Exercise 3        Name __________________        Score __/10

  1. The assignment {WA=red, NT=red} is inconsistent under the problem constraints. Why?

    Adjacent
     
  2. The assignment {WA=red, NSW=red} is inconsistent. Why?

    Forces NT=blue, Q=green, SA violates constraints.

    Use the Python code below:
     

  3. What is returned by: Australia()?

    A CSP containing variables, domains, neighbors and constraints.
     
  4. What is returned by: BACKTRACKING_SEARCH(Australia())?

    An assignment of all variables to consistent values.
     
  5. What purpose is the assignment variable below?

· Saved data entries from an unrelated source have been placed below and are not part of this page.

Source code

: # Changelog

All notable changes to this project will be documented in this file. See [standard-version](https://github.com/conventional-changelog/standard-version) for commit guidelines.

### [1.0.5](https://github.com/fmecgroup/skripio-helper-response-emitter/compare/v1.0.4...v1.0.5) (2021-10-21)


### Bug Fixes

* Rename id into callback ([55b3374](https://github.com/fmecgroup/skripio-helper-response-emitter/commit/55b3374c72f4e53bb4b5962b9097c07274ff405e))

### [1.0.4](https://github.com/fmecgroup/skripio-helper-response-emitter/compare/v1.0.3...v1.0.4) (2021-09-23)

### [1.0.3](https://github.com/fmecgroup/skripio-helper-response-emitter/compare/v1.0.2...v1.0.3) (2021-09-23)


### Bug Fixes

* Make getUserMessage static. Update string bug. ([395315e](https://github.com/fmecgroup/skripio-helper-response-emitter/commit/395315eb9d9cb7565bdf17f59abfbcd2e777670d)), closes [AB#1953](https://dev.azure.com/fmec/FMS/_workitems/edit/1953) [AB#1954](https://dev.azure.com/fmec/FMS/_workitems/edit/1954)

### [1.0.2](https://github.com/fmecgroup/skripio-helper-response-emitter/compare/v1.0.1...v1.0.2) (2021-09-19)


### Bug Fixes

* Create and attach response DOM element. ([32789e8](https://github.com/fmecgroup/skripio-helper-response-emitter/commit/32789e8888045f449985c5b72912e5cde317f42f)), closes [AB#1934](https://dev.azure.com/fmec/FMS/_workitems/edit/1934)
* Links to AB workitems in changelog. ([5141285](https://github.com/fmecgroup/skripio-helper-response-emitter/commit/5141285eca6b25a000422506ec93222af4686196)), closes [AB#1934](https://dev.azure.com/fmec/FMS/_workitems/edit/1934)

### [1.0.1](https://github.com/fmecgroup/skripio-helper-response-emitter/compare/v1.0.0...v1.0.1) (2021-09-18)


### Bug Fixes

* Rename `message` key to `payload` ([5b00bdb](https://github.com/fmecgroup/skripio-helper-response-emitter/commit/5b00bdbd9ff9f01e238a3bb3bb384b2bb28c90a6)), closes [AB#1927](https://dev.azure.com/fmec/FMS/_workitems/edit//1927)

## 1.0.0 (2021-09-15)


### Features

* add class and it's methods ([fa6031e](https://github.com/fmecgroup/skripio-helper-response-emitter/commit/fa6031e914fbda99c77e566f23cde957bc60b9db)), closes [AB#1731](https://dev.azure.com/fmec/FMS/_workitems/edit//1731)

    The list of variables and consistent values assigned.
     
  6. What purpose is the var variable below?

    The variable being explored for assignment.
     
  7. Suppose:

    ORDER_DOMAIN_VALUES( var, assignment, csp)

    returns [R, G, B]

    What will value be?

    R, G, B
     

  8. What would the following do?

    if CONSISTENT(Q, R, {NT:B, NSW:G}, csp.CONSTRAINTS, [NT,SA,NSW]) :         
          assignment[var]=value

    CONSISTENT returns True
     

  9. What is assignment variable now?

    {NT:B, NSW:G, Q:R}
     
  10. Assuming var is the same as in Question 9, what is assignment after the following?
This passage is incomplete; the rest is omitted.